**DATA SUPPLIED**.
>>>>>
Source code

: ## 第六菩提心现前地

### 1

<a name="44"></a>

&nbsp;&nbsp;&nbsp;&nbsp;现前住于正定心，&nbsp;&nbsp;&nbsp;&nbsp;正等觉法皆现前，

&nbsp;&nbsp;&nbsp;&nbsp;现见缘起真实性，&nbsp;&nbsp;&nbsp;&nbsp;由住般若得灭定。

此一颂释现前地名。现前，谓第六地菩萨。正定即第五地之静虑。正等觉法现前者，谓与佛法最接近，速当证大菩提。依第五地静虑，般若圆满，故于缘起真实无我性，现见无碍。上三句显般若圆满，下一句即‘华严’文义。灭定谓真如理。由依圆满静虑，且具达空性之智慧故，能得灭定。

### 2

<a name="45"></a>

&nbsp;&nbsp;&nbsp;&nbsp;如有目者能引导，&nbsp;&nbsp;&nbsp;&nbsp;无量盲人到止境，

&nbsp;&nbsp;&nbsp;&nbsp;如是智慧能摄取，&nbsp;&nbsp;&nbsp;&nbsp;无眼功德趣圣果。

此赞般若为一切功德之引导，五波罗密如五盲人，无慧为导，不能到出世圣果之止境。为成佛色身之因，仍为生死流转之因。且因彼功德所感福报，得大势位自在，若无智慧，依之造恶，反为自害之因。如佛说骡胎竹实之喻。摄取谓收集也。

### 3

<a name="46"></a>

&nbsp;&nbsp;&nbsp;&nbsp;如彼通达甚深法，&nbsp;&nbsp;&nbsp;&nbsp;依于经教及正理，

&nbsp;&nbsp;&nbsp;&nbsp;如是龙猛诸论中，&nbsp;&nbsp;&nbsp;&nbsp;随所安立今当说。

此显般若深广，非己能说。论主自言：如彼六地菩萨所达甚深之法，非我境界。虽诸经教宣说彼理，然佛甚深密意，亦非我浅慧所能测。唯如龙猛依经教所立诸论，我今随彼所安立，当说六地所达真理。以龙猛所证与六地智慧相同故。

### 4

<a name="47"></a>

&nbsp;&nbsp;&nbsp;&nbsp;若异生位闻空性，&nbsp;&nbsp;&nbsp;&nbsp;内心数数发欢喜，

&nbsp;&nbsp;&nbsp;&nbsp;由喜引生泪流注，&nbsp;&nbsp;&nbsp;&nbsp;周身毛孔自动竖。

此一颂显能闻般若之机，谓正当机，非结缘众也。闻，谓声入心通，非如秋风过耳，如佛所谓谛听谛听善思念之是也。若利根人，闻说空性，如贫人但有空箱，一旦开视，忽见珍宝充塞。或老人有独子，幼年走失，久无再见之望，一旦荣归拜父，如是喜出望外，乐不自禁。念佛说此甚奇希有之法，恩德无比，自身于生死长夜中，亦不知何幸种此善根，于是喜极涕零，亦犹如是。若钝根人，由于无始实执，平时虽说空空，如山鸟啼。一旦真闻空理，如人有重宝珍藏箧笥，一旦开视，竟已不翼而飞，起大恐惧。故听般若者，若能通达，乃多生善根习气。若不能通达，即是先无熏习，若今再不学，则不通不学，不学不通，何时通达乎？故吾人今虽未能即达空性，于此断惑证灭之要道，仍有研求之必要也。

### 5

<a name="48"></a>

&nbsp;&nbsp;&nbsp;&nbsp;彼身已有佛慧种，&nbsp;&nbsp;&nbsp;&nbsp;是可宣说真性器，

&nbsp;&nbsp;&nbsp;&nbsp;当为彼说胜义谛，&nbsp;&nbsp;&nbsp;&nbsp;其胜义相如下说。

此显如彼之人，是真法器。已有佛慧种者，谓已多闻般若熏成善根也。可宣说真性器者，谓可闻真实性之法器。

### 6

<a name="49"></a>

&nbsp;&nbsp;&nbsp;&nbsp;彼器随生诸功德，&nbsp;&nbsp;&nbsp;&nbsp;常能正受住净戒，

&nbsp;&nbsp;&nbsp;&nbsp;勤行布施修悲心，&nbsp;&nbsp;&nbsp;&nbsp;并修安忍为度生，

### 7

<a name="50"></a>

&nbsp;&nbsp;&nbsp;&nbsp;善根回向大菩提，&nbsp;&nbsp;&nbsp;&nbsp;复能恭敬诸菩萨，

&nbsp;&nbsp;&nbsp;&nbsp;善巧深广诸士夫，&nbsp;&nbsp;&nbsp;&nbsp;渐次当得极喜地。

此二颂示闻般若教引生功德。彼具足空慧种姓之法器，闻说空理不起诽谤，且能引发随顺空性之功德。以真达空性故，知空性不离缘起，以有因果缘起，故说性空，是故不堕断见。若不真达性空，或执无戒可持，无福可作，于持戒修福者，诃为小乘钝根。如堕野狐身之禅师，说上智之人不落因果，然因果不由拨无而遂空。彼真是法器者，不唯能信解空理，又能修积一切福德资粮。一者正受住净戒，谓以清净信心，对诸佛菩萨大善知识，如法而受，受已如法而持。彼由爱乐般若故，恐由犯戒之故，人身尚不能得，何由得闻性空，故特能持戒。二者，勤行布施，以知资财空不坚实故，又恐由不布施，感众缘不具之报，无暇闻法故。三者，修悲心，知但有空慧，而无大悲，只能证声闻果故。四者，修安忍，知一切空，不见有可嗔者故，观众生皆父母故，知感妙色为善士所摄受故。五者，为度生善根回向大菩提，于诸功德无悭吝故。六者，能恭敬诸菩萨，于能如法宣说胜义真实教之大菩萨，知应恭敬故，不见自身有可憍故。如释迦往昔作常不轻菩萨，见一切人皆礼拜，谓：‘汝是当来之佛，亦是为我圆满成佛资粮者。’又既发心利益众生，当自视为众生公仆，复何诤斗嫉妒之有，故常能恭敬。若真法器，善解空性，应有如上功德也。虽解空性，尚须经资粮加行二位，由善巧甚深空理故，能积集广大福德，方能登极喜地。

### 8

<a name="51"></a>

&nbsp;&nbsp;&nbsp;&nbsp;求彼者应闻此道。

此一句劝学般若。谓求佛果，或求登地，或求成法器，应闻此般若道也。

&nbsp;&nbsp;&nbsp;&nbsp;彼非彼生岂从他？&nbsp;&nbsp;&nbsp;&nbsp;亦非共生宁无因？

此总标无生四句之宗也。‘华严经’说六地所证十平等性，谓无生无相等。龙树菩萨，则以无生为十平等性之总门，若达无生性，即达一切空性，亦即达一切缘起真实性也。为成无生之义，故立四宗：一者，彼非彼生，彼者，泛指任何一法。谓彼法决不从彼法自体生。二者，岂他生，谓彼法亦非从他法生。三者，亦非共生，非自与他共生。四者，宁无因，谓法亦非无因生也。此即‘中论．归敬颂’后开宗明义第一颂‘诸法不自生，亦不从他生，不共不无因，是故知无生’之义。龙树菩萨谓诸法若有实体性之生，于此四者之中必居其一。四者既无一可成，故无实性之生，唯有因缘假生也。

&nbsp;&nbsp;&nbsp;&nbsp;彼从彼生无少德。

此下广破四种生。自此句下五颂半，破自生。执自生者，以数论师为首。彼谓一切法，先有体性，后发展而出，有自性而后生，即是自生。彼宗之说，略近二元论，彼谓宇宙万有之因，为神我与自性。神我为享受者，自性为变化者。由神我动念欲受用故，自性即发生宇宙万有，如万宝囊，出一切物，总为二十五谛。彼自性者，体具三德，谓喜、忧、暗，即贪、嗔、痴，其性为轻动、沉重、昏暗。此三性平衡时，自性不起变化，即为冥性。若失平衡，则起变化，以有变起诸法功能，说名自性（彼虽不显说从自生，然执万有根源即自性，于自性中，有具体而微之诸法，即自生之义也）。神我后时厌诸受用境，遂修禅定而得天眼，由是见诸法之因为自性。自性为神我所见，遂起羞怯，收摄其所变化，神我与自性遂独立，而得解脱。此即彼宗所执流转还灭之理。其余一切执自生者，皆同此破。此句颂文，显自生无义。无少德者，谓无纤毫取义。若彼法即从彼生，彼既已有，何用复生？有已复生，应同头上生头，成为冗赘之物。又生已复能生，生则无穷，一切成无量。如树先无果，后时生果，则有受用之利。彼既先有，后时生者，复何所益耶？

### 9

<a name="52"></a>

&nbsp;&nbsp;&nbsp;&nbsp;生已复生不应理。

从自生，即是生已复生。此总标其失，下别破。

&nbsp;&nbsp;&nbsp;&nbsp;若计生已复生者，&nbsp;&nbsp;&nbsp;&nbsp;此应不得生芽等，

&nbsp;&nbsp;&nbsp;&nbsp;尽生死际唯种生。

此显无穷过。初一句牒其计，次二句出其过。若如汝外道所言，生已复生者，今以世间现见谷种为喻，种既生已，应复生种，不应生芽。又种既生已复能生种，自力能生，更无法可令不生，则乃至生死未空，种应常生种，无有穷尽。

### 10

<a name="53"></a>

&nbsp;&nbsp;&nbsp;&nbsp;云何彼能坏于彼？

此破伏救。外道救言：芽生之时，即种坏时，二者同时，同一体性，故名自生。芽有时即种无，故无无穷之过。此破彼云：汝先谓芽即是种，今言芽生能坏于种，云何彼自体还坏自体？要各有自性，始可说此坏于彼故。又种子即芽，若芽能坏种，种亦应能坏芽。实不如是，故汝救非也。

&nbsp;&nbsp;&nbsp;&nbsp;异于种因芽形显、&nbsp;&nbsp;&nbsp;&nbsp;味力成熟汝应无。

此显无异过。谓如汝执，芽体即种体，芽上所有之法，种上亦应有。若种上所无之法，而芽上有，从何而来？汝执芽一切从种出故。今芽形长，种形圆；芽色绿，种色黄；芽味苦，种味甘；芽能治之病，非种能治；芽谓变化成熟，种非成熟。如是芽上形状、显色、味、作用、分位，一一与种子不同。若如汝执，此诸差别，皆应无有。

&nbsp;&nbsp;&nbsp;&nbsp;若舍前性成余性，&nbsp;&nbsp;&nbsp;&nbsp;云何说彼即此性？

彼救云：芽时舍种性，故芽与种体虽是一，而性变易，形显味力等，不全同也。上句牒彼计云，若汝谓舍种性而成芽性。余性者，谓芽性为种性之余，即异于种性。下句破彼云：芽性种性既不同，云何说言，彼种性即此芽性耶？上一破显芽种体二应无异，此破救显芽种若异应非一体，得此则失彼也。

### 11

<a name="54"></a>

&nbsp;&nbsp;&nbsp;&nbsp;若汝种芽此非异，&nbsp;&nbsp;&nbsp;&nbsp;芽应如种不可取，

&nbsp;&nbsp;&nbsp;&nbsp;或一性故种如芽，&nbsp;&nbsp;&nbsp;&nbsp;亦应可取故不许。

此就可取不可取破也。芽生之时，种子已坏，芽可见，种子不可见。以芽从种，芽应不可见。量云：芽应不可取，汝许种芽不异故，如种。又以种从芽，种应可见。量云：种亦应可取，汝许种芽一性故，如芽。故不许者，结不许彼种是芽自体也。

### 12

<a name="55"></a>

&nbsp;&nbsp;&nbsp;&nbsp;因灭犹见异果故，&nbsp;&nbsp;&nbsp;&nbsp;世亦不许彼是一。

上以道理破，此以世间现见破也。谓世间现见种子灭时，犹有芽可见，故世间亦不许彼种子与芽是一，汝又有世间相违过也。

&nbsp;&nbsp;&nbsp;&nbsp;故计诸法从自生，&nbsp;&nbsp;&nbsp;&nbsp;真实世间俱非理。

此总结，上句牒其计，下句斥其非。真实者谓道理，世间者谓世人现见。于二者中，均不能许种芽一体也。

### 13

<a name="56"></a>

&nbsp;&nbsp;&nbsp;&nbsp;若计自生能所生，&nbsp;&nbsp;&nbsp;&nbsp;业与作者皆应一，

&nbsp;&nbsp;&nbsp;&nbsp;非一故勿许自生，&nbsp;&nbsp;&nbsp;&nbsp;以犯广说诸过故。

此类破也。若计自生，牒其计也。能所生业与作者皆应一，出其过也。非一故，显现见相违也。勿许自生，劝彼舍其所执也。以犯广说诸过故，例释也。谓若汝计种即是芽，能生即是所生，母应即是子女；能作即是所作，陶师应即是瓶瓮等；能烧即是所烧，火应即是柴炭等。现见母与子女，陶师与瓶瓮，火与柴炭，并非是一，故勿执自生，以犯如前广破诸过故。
<<<<<
**AIM OF THE TASK**. Which lines above include the word "芽生之时"? Return each one.

**WRITTEN RESPONSE**.
此破伏救。外道救言：芽生之时，即种坏时，二者同时，同一体性，故名自生。芽有时即种无，故无无穷之过。此破彼云：汝先谓芽即是种，今言芽生能坏于种，云何彼自体还坏自体？要各有自性，始可说此坏于彼故。又种子即芽，若芽能坏种，种亦应能坏芽。实不如是，故汝救非也。
此就可取不可取破也。芽生之时，种子已坏，芽可见，种子不可见。以芽从种，芽应不可见。量云：芽应不可取，汝许种芽不异故，如种。又以种从芽，种应可见。量云：种亦应可取，汝许种芽一性故，如芽。故不许者，结不许彼种是芽自体也。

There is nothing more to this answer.